Keying <name>s: The WWP Approach

Syd Bauman
Women Writers Project
Brown University
syd_bauman@brown.edu

At the WWP, names of people are encoded with <persName>, names of places with <placeName>, and names of other things with <name>. For example

	<q>Therefore,</q> said <persName>King Arthur</persName> 
	unto <persName>Sir Bedivere</persName>, 
	<q>take thou here <name>Excalibur</name> my good sword and go 
	with it to yonder water's side …

We encode a person's name with a particular element in order to facilitate searching for occurrences of the name. There are other possible advantages, however; e.g., allowing a brief biography to be linked to the name as it is displayed on your screen.

During the period covered by the WWP textbase, names (and many other words) were inconsistently spelled, and many individuals have more than one name. Identification of names is a particularly pertinent issue when dealing with women writers, who may have written under both married and maiden names, or under pseudonyms. People searching the WWP textbase may be looking for references to a given person, regardless of which name was used and how it was spelled.

Luckily, the TEI provides a mechanism that simultaneously facilitates both searching by person and linking a brief biography to a person's name. Many TEI elements (those in the "names" attribute class) have a special attribute declared for this very purpose: key.

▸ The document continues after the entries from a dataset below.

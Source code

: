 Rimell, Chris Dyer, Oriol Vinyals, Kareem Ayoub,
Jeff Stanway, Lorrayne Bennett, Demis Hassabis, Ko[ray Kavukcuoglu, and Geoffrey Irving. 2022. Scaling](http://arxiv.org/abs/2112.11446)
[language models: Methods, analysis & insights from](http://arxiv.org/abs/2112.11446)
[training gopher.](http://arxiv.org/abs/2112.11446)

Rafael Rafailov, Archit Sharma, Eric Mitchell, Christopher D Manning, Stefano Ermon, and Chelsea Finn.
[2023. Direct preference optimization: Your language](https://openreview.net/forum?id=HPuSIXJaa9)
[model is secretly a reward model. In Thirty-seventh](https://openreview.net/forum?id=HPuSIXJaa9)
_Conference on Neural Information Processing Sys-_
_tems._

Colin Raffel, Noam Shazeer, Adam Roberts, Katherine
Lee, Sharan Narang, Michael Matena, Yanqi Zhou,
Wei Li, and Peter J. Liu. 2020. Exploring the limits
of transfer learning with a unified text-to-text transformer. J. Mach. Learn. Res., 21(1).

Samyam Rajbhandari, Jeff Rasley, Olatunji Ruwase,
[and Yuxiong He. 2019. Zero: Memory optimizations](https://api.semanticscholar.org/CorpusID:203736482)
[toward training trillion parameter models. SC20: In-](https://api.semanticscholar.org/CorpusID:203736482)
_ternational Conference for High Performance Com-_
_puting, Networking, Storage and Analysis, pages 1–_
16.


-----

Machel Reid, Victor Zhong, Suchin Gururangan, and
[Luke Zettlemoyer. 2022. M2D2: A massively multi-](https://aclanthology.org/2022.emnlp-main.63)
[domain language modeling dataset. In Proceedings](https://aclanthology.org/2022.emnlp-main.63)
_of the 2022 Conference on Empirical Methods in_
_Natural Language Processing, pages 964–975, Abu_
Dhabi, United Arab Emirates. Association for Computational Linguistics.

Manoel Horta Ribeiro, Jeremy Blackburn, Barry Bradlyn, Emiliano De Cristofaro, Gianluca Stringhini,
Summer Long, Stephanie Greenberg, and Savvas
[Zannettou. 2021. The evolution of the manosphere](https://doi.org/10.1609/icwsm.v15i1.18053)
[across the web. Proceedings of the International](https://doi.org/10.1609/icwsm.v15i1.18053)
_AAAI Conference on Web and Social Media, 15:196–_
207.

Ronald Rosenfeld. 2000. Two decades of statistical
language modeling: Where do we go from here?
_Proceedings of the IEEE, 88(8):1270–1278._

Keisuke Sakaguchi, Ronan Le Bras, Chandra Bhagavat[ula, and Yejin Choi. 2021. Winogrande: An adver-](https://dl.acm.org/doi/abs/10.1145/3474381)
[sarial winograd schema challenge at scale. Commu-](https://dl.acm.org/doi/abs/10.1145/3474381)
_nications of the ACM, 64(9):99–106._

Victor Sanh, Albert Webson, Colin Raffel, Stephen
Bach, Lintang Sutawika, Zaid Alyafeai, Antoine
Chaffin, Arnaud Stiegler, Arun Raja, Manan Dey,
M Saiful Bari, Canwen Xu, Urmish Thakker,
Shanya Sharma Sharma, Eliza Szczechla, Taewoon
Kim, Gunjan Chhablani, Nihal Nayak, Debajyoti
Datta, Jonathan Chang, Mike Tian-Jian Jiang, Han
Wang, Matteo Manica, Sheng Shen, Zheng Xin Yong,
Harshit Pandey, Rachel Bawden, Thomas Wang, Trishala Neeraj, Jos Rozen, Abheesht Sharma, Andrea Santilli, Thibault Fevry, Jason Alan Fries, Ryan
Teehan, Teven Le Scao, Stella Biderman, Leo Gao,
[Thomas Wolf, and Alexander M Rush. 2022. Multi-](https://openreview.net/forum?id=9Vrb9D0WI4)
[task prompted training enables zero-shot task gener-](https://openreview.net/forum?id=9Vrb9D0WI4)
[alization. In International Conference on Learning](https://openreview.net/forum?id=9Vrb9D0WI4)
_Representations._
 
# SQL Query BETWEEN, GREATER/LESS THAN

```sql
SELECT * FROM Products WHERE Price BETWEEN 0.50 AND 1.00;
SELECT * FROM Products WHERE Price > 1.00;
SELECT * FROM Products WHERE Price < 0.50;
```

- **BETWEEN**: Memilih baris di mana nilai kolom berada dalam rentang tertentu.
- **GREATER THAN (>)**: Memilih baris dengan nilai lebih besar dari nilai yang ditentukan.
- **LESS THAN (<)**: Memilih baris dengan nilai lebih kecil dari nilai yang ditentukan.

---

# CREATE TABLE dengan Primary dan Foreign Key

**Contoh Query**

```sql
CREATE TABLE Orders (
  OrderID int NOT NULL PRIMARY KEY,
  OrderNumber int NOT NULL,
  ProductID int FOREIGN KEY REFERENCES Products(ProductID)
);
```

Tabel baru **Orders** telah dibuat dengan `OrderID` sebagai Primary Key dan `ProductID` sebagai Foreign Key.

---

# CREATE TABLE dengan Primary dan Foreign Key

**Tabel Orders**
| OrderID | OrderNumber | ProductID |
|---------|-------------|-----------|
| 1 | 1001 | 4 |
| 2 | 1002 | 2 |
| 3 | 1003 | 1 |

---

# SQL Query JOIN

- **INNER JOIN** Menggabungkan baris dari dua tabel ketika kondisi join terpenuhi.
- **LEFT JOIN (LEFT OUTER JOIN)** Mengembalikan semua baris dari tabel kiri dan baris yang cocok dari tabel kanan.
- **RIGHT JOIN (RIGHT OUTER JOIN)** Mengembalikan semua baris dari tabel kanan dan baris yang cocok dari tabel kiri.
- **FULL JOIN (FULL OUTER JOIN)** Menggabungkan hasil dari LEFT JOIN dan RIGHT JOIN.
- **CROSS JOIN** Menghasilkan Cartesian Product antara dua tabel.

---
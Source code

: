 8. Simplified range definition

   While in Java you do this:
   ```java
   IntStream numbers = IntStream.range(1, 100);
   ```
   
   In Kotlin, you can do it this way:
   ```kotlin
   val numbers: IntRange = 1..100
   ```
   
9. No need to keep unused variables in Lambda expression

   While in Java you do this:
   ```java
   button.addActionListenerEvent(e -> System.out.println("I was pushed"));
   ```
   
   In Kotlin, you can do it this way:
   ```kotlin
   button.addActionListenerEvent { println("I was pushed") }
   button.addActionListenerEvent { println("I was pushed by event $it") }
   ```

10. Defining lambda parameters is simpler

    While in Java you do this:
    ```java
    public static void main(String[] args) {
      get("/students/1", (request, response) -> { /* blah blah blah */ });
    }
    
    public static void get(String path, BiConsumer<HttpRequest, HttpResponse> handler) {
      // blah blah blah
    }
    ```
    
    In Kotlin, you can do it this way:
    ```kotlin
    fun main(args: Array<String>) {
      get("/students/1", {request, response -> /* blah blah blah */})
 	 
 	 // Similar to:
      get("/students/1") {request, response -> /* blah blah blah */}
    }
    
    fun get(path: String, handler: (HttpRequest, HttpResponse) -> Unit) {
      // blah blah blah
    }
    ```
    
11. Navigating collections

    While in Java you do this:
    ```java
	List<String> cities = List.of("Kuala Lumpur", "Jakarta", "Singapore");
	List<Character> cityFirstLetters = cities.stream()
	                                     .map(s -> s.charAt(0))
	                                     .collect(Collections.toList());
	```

The key attribute can be used to provide "an alternative identifier for the object being named, such as a database record key" P3, p. 156. The details of the format and meaning of the value of key are left to individual projects. It seems reasonable to try to develop a system that

When encoding a passage using keys, you might see, for example

	<cit><quote lang="la">Officium Dominorum con 
	        <persName key="EDV01">Elleanorum Tichet</persName>, alias 
	        <persName key="EDV01">Davyes</persName>, alias 
	        <persName key="EDV01">Douglas</persName>.</quote>
	        <bibl>Davies, The Blasphemous Charge Against Her, p.  7.</bibl>
	</cit>

Here, all occurrences of a specific person's name (in this case, Lady Eleanor Davies), even if an alias or misspelled, are brought together by associating a particular string with each. In order to ascertain who is really being referred to, a user (or her software) would need to look up the record keyed "EDV01" in a database provided along with the encoded text. Conversely, and probably more commonly, if a user wants to ask her software to find all references to Davies, whether she was called "Davies", "Touchet", "Audeley", "Lady Eleanor", or even rendered in Latin as "Elleanorum Tichet", she (or her software) would need to look up the correct key in the database and search for it.